I remember my moment of disillusion. It was in Berkeley Square. An enormous shiny car came round the corner of Bruton Street pretending to be a Rolls Royce, but instead of the familiar silver Parthenon and its floating goddess its radiator was like the front of an American truck: a bloated travesty of a classic design.
The whole vehicle was gross; engineering grace had given way to gigantism. (I heard to my delight that the makers had to reduce the length of the thing for Hong Kong to avoid it being classed as a lorry).
The same feeling of revulsion hit me again in my favourite London space, the Green Park, the other day when the wraps started to come off the new memorial to Bomber Command. It looks as though someone was using someone else’s credit card in the
Haddonstone catalogue: a hundred yards or so of pseudo-classical columns supporting a useless architrave. In the centre will be a bronze group of the heroes it celebrates. Apart from the question of waiting 60 years to mark a tragic victory over a country now an ally, why do we need the exceptional emphasis of this giant colonnade?

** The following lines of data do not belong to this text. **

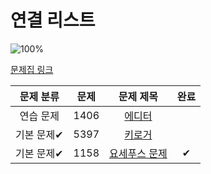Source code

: # 연결 리스트

![100%](https://progress-bar.dev/3/?scale=3&title=progress&width=500&color=babaca&suffix=/3)

[문제집 링크](https://www.acmicpc.net/workbook/view/7308)

| 문제 분류 | 문제 | 문제 제목 | 완료 |
| :--: | :--: | :--: | :--: |
| 연습 문제 | 1406 | [에디터](https://www.acmicpc.net/problem/1406) |  |
| 기본 문제✔ | 5397 | [키로거](https://www.acmicpc.net/problem/5397) |  |
| 기본 문제✔ | 1158 | [요세푸스 문제](https://www.acmicpc.net/problem/1158) | ✔ |
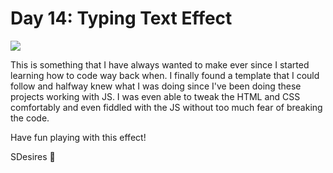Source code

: <h1>Day 14: Typing Text Effect</h1>

<img src="https://i.imgur.com/2j0gN5d.png">

<p>This is something that I have always wanted to make ever since I started learning how to code way back when. I finally found a template that I could follow and halfway knew what I was doing since I've been doing these projects working with JS. I was even able to tweak the HTML and CSS comfortably and even fiddled with the JS without too much fear of breaking the code.</p>

Have fun playing with this effect!

SDesires 🌹

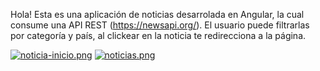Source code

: Hola!
Esta es una aplicación de noticias desarrolada en Angular, la cual consume una API REST (https://newsapi.org/). El usuario puede filtrarlas por categoría y país, al clickear en la noticia te redirecciona a la página.

[![noticia-inicio.png](https://i.postimg.cc/HxnrCD0w/noticia-inicio.png)](https://postimg.cc/KkXGnWHj)
[![noticias.png](https://i.postimg.cc/T1mmZvGk/noticias.png)](https://postimg.cc/zHzVgMyW)
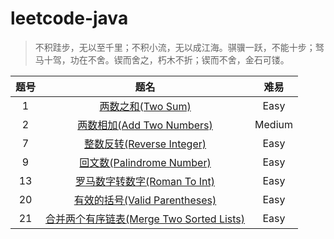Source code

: # leetcode-java

> 不积跬步，无以至千里；不积小流，无以成江海。骐骥一跃，不能十步；驽马十驾，功在不舍。锲而舍之，朽木不折；锲而不舍，金石可镂。

题号|题名|难易
:---:|:---:|:---:
1|[两数之和(Two Sum)](https://github.com/DingYufan/leetcode-java/blob/master/easy/TwoSum.java)|Easy
2|[两数相加(Add Two Numbers)](https://github.com/DingYufan/leetcode-java/blob/master/medium/AddTwoNumbers.java)|Medium
7|[整数反转(Reverse Integer)](https://github.com/DingYufan/leetcode-java/blob/master/easy/ReverseInteger.java)|Easy
9|[回文数(Palindrome Number)](https://github.com/DingYufan/leetcode-java/blob/master/easy/PalindromeNumber.java)|Easy
13|[罗马数字转数字(Roman To Int)](https://github.com/DingYufan/leetcode-java/blob/master/easy/RomanToInt.java)|Easy
20|[有效的括号(Valid Parentheses)](https://github.com/DingYufan/leetcode-java/blob/master/easy/ValidParentheses.java)|Easy
21|[合并两个有序链表(Merge Two Sorted Lists)](https://github.com/DingYufan/leetcode-java/blob/master/easy/MergeTwoSortedLists.java)|Easy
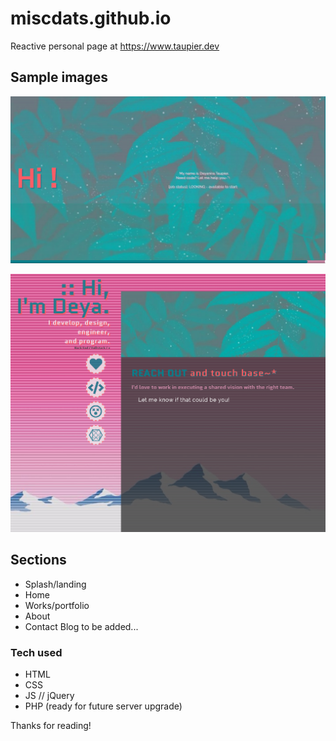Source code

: # miscdats.github.io
Reactive personal page at https://www.taupier.dev

## Sample images
![Splash page sample image](images/sample-splash.png?raw=true "Splash Page")

![Home page sample image](images/sample-inside.png?raw=false "Home Page")

## Sections
* Splash/landing
* Home
* Works/portfolio
* About
* Contact
Blog to be added...

### Tech used
* HTML
* CSS
* JS // jQuery
* PHP (ready for future server upgrade)

Thanks for reading!

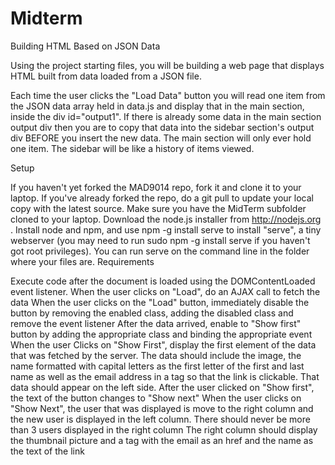 # Midterm
Building HTML Based on JSON Data

Using the project starting files, you will be building a web page that displays HTML built from data loaded from a JSON file.

Each time the user clicks the "Load Data" button you will read one item from the JSON data array held in data.js and display that in the main section, inside the div id="output1". If there is already some data in the main section output div then you are to copy that data into the sidebar section's output div BEFORE you insert the new data. The main section will only ever hold one item. The sidebar will be like a history of items viewed.

Setup

If you haven't yet forked the MAD9014 repo, fork it and clone it to your laptop.
If you've already forked the repo, do a git pull to update your local copy with the latest source.
Make sure you have the MidTerm subfolder cloned to your laptop.
Download the node.js installer from http://nodejs.org .
Install node and npm, and use npm -g install serve to install "serve", a tiny webserver (you may need to run sudo npm -g install serve if you haven't got root privileges).
You can run serve on the command line in the folder where your files are.
Requirements

Execute code after the document is loaded using the DOMContentLoaded event listener.
When the user clicks on "Load", do an AJAX call to fetch the data
When the user clicks on the "Load" button, immediately disable the button by removing the enabled class, adding the disabled class and remove the event listener
After the data arrived, enable to "Show first" button by adding the appropriate class and binding the appropriate event
When the user Clicks on "Show First", display the first element of the data that was fetched by the server. The data should include the image, the name formatted with capital letters as the first letter of the first and last name as well as the email address in a tag so that the link is clickable. That data should appear on the left side. After the user clicked on "Show first", the text of the button changes to "Show next"
When the user clicks on "Show Next", the user that was displayed is move to the right column and the new user is displayed in the left column.
There should never be more than 3 users displayed in the right column
The right column should display the thumbnail picture and a tag with the email as an href and the name as the text of the link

The western gateway to London, Hyde Park Corner (Apsley House was once known as no. 1, London) has become a showroom for ever-bigger memorials. Where once a single statue represented a hero and sufficed for a regiment, we now seem to need a quarter of an acre of masonry. The New Zealand memorial just across the road has sixteen black exclamation marks where one would have been eloquent and dignified. The Commonwealth Memorial Gate awkwardly straddles Constitution Hill with undistinguished masonry, like a pedestrian crossing with an inflated ego. Anywhere in Monument Alley, which now encompasses Park Lane as well, seems fair game for this new branch of the building trade.
You can cite the Albert Memorial, of course, as pretty extravagant. But where are we heading, with the idea that bigger is better? Think of the Mini, and shudder.